Tuesday 24 March 2009 at 4:19 pm
@James
….Vulnerable people are exposed now, what safeguards are there to prevent people from going abroad (bar cost) or from committing suicide (which often goes wrong and causes more distress)?…
So your arguement is; because people can break the law in foreign lands and are at risk from unscrupulous people already, we should make it simpler for the unscrupulous in the UK.
Very strange
Tuesday 24 March 2009 at 4:21 pm
With respect Tom you are wrong on this. I can understand your concern but the current situation is completely untenable and unfair.
If I kept a cat or dog well past the time it should have been put down then I would be being cruel to that animal. I would imagine in this day and age I could even be prosecuted for such action.
We _are_ animals. Why should a human be treated worse than an animal?
Obviously there need to be safeguards.
Tuesday 24 March 2009 at 7:13 pm
@ Chris Wills
So basically you believe that the right to commit suicide is *rightly* tied to the physical capacity to carry out the act?

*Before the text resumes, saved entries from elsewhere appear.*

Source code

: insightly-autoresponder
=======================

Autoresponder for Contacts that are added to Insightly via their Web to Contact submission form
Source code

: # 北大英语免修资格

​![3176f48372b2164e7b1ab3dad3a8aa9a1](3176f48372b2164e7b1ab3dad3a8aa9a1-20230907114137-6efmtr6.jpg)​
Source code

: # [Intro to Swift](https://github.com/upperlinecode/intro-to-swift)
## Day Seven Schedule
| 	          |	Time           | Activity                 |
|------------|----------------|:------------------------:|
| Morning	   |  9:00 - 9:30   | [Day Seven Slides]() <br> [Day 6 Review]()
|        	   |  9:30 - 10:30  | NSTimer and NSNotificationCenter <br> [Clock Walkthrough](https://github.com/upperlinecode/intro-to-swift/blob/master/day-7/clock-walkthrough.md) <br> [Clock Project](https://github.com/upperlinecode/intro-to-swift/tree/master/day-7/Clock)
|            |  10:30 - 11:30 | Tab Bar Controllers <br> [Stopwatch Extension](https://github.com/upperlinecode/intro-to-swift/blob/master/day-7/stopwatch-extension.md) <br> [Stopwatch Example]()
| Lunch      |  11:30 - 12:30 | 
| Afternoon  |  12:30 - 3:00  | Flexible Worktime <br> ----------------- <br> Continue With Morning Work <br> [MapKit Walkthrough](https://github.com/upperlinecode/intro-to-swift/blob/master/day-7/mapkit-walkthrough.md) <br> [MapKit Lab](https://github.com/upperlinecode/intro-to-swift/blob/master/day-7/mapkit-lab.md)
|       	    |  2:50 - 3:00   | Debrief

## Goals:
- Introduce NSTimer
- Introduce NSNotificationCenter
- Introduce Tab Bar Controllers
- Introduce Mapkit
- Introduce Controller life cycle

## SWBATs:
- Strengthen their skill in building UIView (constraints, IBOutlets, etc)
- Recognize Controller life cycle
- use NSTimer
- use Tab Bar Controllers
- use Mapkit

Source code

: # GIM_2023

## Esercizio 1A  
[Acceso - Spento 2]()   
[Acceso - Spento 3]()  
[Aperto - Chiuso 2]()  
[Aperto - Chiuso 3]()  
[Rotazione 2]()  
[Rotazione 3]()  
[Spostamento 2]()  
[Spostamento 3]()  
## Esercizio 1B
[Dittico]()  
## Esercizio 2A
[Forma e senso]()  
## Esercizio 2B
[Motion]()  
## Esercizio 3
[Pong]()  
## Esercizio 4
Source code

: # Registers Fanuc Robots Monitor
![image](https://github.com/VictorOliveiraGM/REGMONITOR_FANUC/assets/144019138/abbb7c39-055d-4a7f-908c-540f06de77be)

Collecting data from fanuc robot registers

Why?
Wednesday 25 March 2009 at 10:09 am
Chris’ Wills
For evidence:
http://www.dignityindying.org.uk/assisted-dying/assisted-dying-is-happening-despite-the-law-against-it.html
However, my hunch is that whatever evidence you are presented with you will dismiss it. This could be for two reasons (or perhaps both):
You are religious, and you believe that your interpretation of your religion prevents you from supporting assisted dying for the terminally ill. If this is the case, I have little more to say other than I respect your beliefs, but ask that you do not impose them on people who do not share them
And/or
You take the starkest view of human nature and believe that it is beyond the wit of man to devise laws which promote choice whilst protecting the vulnerable. If this is the case I would ask that you take a deep breath and accept the fact that pretty much all legislation by democratic Governments, whether it be on driving or what we eat and drink, is based on accepting that it is their job to balance these two concepts. If you reject this, that way lies minority rule or anarchy.
Wednesday 25 March 2009 at 11:34 am
You are assisting a loved one taking a trip abroad. The purpose of that trip is not the government’s concern.
This is not about assisted suicide or euthanasia, it is about the right to take an adult abroad who, for whatever reason, cannot make the journey alone!
Wednesday 25 March 2009 at 3:58 pm
@james
Many thanks for taking the trouble to post link to your sources, even though only abstracts are shown. I’ve now read them. Condiser these two only, which appear most pertinent to this discussion:
1) Those who considered physician-assisted-suicide also were reported to experience a higher number of symptoms, with pain and sadness most strongly associated with PAS consideration. However, pain has not been commonly reported in those who move beyond consideration to ultimately take a lethal prescription. Physician reports about the 171 Oregonians who used PAS cited concerns about autonomy far more frequently than pain as motivation for the patient’s decision, indicating that those who follow through with PAS may have different motives from those who merely consider PAS.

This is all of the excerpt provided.